Who else has seen Eye in the Sky? The movie has a familiar starting point. Americans and Brits team up to fight against the international Jihad. But the Brits are portrayed as being paralyzed by bureaucracy, rules, and legal arguments. The American drone pilot and weapons/sensor assistant are paralyzed by their emotions and tenderness for a potential civilian casualty. The latter doesn’t square with my experience of US Air Force personnel. An F-15 weapons system officer said that his main concern, shared by many other officers involved with these fighter jets, was staying in the Air Force long enough to “join the check-of-the-month club”.
I’m wondering if the technology is portrayed accurately. The view from the drone, supposedly roughly 4 miles up at FL200 (20,000′), is crystal clear, as though someone had hung a high-def camera about 50′ above the ground. The people looking at the footage can easily identify individuals by their facial features. Is that practical with our current drone cameras?
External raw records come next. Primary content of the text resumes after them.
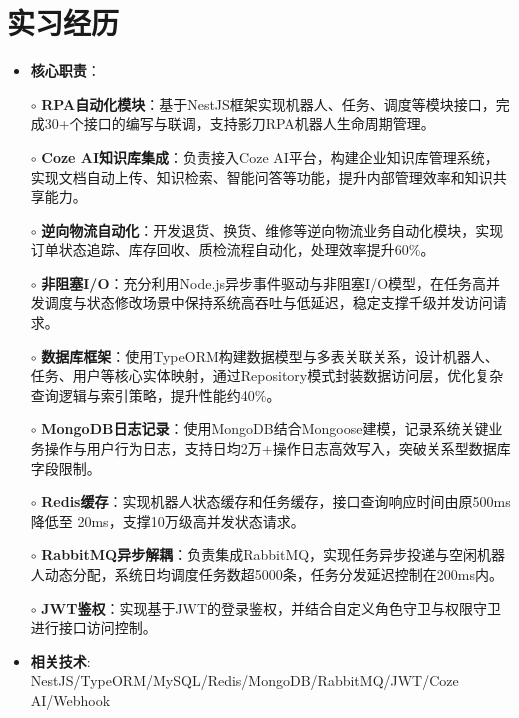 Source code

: \section{实习经历}
    \begin{normalsize}
      \begin{itemize}
        \item \textbf{核心职责}：
        \setlength{\itemindent}{1em} %
          \item[$\circ$] \textbf{RPA自动化模块}：基于NestJS框架实现机器人、任务、调度等模块接口，完成30+个接口的编写与联调，支持影刀RPA机器人生命周期管理。
          \item[$\circ$] \textbf{Coze AI知识库集成}：负责接入Coze AI平台，构建企业知识库管理系统，实现文档自动上传、知识检索、智能问答等功能，提升内部管理效率和知识共享能力。
          \item[$\circ$] \textbf{逆向物流自动化}：开发退货、换货、维修等逆向物流业务自动化模块，实现订单状态追踪、库存回收、质检流程自动化，处理效率提升60\%。
          \item[$\circ$] \textbf{非阻塞I/O}：充分利用Node.js异步事件驱动与非阻塞I/O模型，在任务高并发调度与状态修改场景中保持系统高吞吐与低延迟，稳定支撑千级并发访问请求。
          \item[$\circ$] \textbf{数据库框架}：使用TypeORM构建数据模型与多表关联关系，设计机器人、任务、用户等核心实体映射，通过Repository模式封装数据访问层，优化复杂查询逻辑与索引策略，提升性能约40\%。
          \item[$\circ$] \textbf{MongoDB日志记录}：使用MongoDB结合Mongoose建模，记录系统关键业务操作与用户行为日志，支持日均2万+操作日志高效写入，突破关系型数据库字段限制。
          \item[$\circ$] \textbf{Redis缓存}：实现机器人状态缓存和任务缓存，接口查询响应时间由原500ms降低至 20ms，支撑10万级高并发状态请求。
          \item[$\circ$] \textbf{RabbitMQ异步解耦​​}：负责集成RabbitMQ，实现任务异步投递与空闲机器人动态分配，系统日均调度任务数超5000条，任务分发延迟控制在200ms内。
          \item[$\circ$] \textbf{JWT鉴权}：实现基于JWT的登录鉴权，并结合自定义角色守卫与权限守卫进行接口访问控制。
        \setlength{\itemindent}{0em} %
        \item \textbf{相关技术}: NestJS/TypeORM/MySQL/Redis/MongoDB/RabbitMQ/JWT/Coze AI/Webhook
        \end{itemize}
    \end{normalsize}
This YouTube video (fog of war) is more like what I would expect. The Hellfire missile takes about a minute to reach its target. Wikipedia says that it travels at Mach 1.3, which would mean just a few seconds to go 4 miles.
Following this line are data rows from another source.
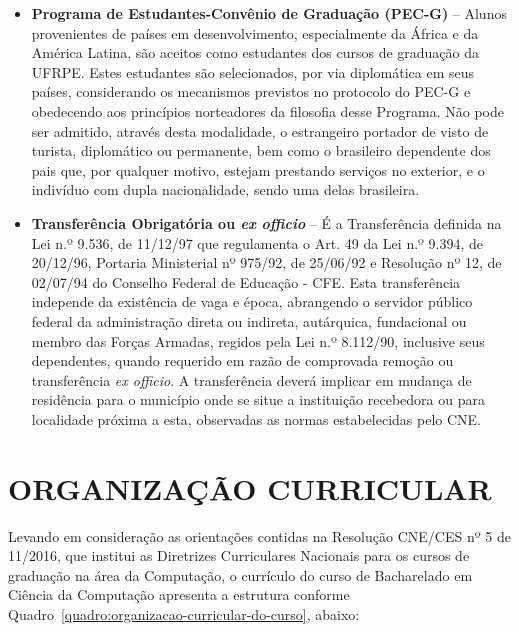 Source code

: \documentclass[
	12pt,				%
	openright,			%
  oneside,     %
	a4paper,			%
	chapter=TITLE,		%
	english,			%
	french,				%
	spanish,			%
	brazil				%
	]{abntex2}
\begin{document}
\begin{itemize}
    \item \textbf{Programa de Estudantes-Convênio de Graduação (PEC-G)} – Alunos provenientes de países em desenvolvimento, especialmente da África e da América Latina, são aceitos como estudantes dos cursos de graduação da UFRPE. Estes estudantes são selecionados, por via diplomática em seus países, considerando os mecanismos previstos no protocolo do PEC-G e obedecendo aos princípios norteadores da filosofia desse Programa. Não pode ser admitido, através desta modalidade, o estrangeiro portador de visto de turista, diplomático ou permanente, bem como o brasileiro dependente dos pais que, por qualquer motivo, estejam prestando serviços no exterior, e o indivíduo com dupla nacionalidade, sendo uma delas brasileira.
    \item {\bfseries Transferência Obrigatória ou \textit {ex officio}} – É a Transferência definida na Lei n.º 9.536, de 11/12/97 que regulamenta o Art. 49 da Lei n.º 9.394, de 20/12/96, Portaria Ministerial nº 975/92, de 25/06/92 e Resolução nº 12, de 02/07/94 do Conselho Federal de Educação - CFE. Esta transferência independe da existência de vaga e época, abrangendo o servidor público federal da administração direta ou indireta, autárquica, fundacional ou membro das Forças Armadas, regidos pela Lei n.º 8.112/90, inclusive seus dependentes, quando requerido em razão de comprovada remoção ou transferência \textit {ex officio}. A transferência deverá implicar em mudança de residência para o município onde se situe a instituição recebedora ou para localidade próxima a esta, observadas as normas estabelecidas pelo CNE.
\end{itemize}





%
%


\chapter{ORGANIZAÇÃO CURRICULAR}

Levando em consideração as orientações contidas na Resolução CNE/CES nº 5 de 11/2016, que institui as Diretrizes Curriculares Nacionais para os cursos de graduação na área da Computação, o currículo do curso de Bacharelado em Ciência da Computação apresenta a  estrutura conforme Quadro~\ref{quadro:organizacao-curricular-do-curso}, abaixo:
\end{document}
If you’re a fan of Helen Mirren (which I am) you’ll probably like the movie. Alan Rickman‘s final performance delighted my companion.
Unrealistic photographic resolution and missile speed aside, it’s the best movie I have seen this year.
This aired in 2013 and was presumably state-of-the-art prior to that:
https://youtu.be/QGxNyaXfJsA
20,000′ and you can only make out people waving – not faces, but the field of view is insane.
I enjoyed it a lot, not just because I’m also a fan of Helen Mirren. I’m an ex-USAF WSO/EWO, and I have to say when you going 500 knots you don’t really see who you are bombing, it’s a lot more antiseptic from a fighter than what a drone crew or grunt on the ground experience.
I wondered what the huge yellow wings on the drone crew’s flight suits were all about.
And is the area around the drone control vans really a no-hat no-salute area?
Full Motion Video (FMV) quality for a given sensor system varies greatly depending on a numerous variables such as day or night imaging, the video compression bit-rate required to meet the bandwidth allocated to the platform, atmospheric conditions such as haze, and the slant range to the target. There is also a mix of newer HD systems and older non-HD systems used on the various ISR assets. Image quality ranges from superb (probably what you saw in the movie) to almost unusable.
One of the most commonly used munitions – the Hellfire (AGM-114) missile – is subsonic in its terminal phase. Targets will often have a second or so to hear what’s coming their way.
Movies rarely get technology right – when the dramatic needs of the plot are at odds with the capabilities of real world technology, dramatic license wins every time. Movies depict a fantasy world and always have. Maybe half of all movies involve some impossible fantasy element – they take place on another planet or the characters are super heroes or witches or space aliens, ghosts, people with supernatural powers, etc. The other half purport to depict a realistic world but events in the real real world unfold in a much too slow and boring manner to hold the interest of viewers. No one is interested in sitting in a movie theater for 8 hours watching blurry a video feed from a drone.
I watched the latest Mission Impossible movie not too long ago and it’s also not true that spy agencies keep their most important secret data on USB keys that are kept in spinning underwater pools with dramatic lighting. Nor is it possible to cling with your fingertips onto the outside of a jet aircraft traveling at cruising speed. Etc.